## The data:
◆ ◆ ◆ ◆ ◆ ◆ ◆
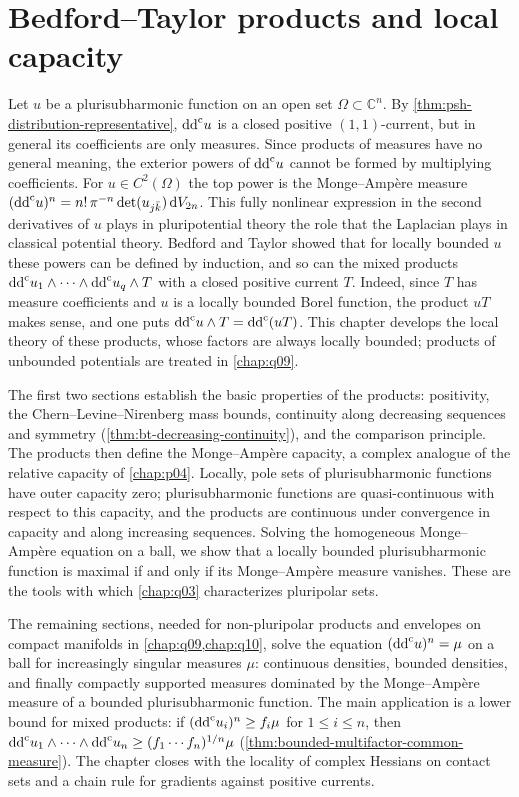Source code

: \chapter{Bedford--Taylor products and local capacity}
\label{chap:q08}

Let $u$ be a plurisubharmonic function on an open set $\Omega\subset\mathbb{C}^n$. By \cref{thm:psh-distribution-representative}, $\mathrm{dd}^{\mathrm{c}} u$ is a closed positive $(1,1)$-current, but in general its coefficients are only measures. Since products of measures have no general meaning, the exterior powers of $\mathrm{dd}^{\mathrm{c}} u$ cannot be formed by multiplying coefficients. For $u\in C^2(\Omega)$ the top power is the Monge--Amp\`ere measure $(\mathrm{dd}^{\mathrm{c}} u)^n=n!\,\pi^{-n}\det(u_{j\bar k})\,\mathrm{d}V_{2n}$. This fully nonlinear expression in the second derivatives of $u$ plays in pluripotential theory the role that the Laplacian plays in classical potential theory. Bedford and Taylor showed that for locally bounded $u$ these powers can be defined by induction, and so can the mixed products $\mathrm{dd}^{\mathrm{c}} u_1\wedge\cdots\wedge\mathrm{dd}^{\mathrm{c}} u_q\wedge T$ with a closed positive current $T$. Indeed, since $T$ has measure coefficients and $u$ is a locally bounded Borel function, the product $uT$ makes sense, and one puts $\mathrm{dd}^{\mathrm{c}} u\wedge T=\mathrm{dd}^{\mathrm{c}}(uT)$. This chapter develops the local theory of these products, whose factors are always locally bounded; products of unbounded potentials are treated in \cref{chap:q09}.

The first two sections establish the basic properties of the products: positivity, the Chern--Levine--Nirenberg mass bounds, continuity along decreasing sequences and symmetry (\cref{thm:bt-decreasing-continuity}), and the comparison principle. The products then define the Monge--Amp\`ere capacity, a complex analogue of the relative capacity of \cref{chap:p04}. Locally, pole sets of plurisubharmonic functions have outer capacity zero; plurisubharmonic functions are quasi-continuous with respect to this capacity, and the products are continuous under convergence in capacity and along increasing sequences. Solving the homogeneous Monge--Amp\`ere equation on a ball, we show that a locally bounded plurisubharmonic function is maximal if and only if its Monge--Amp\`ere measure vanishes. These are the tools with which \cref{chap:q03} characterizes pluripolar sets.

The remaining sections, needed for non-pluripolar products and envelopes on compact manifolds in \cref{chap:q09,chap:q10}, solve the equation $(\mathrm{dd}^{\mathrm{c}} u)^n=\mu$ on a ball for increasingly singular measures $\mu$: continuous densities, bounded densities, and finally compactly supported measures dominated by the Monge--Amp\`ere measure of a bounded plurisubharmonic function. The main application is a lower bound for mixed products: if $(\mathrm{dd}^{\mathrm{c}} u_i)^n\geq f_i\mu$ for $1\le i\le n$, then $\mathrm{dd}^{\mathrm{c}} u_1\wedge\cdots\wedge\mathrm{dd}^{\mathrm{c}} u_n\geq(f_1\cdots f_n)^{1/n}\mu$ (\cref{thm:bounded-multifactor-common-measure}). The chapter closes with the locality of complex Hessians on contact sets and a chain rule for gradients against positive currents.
◆ ◆ ◆ ◆ ◆ ◆ ◆
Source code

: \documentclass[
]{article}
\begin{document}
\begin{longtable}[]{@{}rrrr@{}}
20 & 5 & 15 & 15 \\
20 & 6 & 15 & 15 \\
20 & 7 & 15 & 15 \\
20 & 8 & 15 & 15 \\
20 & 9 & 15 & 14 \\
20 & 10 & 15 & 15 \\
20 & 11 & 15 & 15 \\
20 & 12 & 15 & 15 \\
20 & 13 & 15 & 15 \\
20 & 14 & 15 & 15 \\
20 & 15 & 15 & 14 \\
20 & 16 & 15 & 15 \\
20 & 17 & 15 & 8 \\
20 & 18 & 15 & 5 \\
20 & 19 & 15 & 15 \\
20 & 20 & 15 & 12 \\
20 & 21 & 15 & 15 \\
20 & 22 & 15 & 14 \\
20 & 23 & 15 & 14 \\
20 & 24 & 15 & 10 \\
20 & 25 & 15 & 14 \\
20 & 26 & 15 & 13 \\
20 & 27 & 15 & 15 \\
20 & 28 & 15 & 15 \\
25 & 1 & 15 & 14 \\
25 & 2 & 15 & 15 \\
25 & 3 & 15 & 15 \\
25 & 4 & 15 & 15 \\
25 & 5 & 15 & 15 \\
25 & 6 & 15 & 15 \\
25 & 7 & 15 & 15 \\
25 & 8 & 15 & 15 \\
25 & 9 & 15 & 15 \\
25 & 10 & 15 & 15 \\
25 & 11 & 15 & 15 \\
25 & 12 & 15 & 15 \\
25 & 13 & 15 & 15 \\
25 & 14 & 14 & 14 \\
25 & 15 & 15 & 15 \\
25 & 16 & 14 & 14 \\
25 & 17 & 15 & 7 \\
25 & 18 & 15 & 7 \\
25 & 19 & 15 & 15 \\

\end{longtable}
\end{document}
◆ ◆ ◆ ◆ ◆ ◆ ◆
Copy each line of the entries in which the string "begin" is found.

## Reply to the exercise:
\begin{document}
\begin{longtable}[]{@{}rrrr@{}}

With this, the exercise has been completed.